続けて、今までの検索結果を反映してユーザーが興味を持った広告が自動で表示されるwebの特性を解説した。具体例として、楽譜の五線譜が書けるナカノ・ボールペン「ノリグラフ五線ペン」の動画を紹介。ボールペンを使用するようすをアップで撮影しただけの簡素な動画が20万再生を超え、Amazonの売り上げが7倍になったという。他事例としては、青森県の観光課が運営する「まるごと青森」で公開した「横山商店」の紹介動画が、1万再生を超えた例を披露。従来のテレビスポットに比べれば、決してクオリティが高くないこれらの動画の成功例から、「予算はかければかけるほどいいのか? というと、そうではない。
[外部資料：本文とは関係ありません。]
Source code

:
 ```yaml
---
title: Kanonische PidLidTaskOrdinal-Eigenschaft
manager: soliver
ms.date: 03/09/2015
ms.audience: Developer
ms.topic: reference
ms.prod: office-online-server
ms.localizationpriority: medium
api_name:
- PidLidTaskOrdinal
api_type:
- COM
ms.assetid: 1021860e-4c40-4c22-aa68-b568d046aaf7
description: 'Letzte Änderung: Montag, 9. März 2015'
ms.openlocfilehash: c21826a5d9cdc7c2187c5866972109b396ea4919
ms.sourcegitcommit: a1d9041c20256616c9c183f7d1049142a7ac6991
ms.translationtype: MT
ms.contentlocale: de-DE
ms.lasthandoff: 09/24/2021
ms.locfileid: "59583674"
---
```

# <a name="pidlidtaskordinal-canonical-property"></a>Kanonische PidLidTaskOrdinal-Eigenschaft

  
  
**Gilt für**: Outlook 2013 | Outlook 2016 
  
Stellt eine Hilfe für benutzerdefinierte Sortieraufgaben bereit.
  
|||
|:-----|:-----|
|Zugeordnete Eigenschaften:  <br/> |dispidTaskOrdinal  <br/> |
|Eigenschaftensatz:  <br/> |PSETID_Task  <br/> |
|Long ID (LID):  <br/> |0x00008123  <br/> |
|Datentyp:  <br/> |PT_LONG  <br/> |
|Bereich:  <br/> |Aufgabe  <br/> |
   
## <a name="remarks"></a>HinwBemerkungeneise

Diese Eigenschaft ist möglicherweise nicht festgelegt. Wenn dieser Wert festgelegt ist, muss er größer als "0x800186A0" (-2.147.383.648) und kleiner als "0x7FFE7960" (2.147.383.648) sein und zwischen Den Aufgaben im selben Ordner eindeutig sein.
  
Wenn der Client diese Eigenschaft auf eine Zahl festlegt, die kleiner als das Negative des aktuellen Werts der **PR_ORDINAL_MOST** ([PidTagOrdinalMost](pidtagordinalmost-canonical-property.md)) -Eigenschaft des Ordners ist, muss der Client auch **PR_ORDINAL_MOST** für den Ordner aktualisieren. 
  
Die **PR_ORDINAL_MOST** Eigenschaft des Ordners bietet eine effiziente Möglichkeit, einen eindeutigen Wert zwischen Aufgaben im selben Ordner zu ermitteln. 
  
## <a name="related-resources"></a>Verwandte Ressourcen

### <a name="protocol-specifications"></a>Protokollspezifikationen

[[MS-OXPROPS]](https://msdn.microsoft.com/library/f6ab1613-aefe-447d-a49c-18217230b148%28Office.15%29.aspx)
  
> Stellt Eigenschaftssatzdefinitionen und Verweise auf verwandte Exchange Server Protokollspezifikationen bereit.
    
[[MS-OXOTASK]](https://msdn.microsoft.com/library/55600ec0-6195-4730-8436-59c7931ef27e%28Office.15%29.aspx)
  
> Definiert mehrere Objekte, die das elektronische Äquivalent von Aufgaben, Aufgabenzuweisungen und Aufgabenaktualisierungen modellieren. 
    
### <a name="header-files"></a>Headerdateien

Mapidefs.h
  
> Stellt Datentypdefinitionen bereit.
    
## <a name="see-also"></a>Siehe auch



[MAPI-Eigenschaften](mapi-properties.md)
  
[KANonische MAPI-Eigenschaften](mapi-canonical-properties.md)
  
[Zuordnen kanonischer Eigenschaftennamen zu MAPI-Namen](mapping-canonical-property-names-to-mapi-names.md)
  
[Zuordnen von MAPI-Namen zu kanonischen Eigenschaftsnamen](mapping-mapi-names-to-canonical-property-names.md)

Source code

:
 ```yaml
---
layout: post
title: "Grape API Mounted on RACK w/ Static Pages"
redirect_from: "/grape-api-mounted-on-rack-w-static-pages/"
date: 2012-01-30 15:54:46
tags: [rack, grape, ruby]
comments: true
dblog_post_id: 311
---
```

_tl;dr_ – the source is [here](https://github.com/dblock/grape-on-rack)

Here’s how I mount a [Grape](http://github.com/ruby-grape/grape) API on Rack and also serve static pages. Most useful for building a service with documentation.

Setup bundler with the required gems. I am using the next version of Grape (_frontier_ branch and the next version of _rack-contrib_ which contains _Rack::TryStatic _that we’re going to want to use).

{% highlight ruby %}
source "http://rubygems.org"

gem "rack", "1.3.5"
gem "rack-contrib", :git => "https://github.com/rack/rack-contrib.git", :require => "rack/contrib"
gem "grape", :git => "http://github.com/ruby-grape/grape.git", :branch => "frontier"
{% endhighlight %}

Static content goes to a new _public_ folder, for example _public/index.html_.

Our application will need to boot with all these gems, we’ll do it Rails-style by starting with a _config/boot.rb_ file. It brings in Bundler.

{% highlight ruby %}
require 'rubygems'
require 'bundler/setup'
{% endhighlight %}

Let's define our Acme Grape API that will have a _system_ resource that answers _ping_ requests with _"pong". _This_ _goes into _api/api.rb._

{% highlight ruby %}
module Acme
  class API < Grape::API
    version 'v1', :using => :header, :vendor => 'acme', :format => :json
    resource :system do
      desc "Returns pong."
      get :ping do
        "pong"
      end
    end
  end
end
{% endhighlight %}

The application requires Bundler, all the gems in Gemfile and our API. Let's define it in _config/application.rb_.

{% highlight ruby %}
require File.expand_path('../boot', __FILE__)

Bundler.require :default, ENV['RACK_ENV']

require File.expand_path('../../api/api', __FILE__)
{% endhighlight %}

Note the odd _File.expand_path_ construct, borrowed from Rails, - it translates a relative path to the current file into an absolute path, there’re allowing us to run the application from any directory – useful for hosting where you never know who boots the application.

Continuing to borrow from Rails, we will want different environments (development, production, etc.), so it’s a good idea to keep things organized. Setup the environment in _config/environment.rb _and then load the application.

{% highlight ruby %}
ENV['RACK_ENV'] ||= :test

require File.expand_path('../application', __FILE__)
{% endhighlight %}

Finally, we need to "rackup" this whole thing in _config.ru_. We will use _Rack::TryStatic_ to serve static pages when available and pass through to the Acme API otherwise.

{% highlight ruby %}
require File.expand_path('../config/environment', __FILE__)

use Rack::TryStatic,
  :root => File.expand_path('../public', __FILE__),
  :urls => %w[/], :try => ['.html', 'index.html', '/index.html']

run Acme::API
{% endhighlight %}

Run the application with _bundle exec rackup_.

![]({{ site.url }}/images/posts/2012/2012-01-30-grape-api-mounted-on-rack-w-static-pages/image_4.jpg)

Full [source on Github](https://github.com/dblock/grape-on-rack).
すでに関係性ができているから、高くないクオリティでも十二分にユーザーの行動を喚起したのではないか」と仮説を唱えた。
次いで、「評価指標、予算、スケジュール」を決定して動画制作計画が生み出されるまでの流れをワークショップ形式で説明。「“地”と“図”が合っていれば、シンプルな映像・構成でもユーザーの行動を喚起する。テレビCMとweb動画の違いは、目的と掲載場所の多様性、テキストの存在と相互補助、ユーザー行動との関係性の近さである」とまとめ、動画を使用する目的と場所に応じた、Good Enough /必要にして十分なクオリティ基準を自分たちで設定し、クライアントに提案する必要があると説いた。
セミナーの後半では、Good Enoughな動画を使った実際のビジネスの成功例として「ハウツー動画」と「テレビショッピング動画」の実例を提示した。「ハウツー動画」では、「熱狂顧客戦略」(トライバルメディアハウス・高橋遼著)で提唱された“熱狂的推奨状態”へ顧客を誘導する戦略を紹介。「従来の製品の使用方法を説明するようなハウツー動画は、クレームに対応するようないわば“コスト”だったが、戦略によってインベスト/投資へ変わる」と語り、ユーザーに喜んでもらえる動画によって、見込み客を自社のファンとする戦略を示した。この成功例として、高速バス会社・WILLER TRAVELの公式Twitterアカウントで放映されている「バス停への行き方を紹介するハウツー動画」を披露した。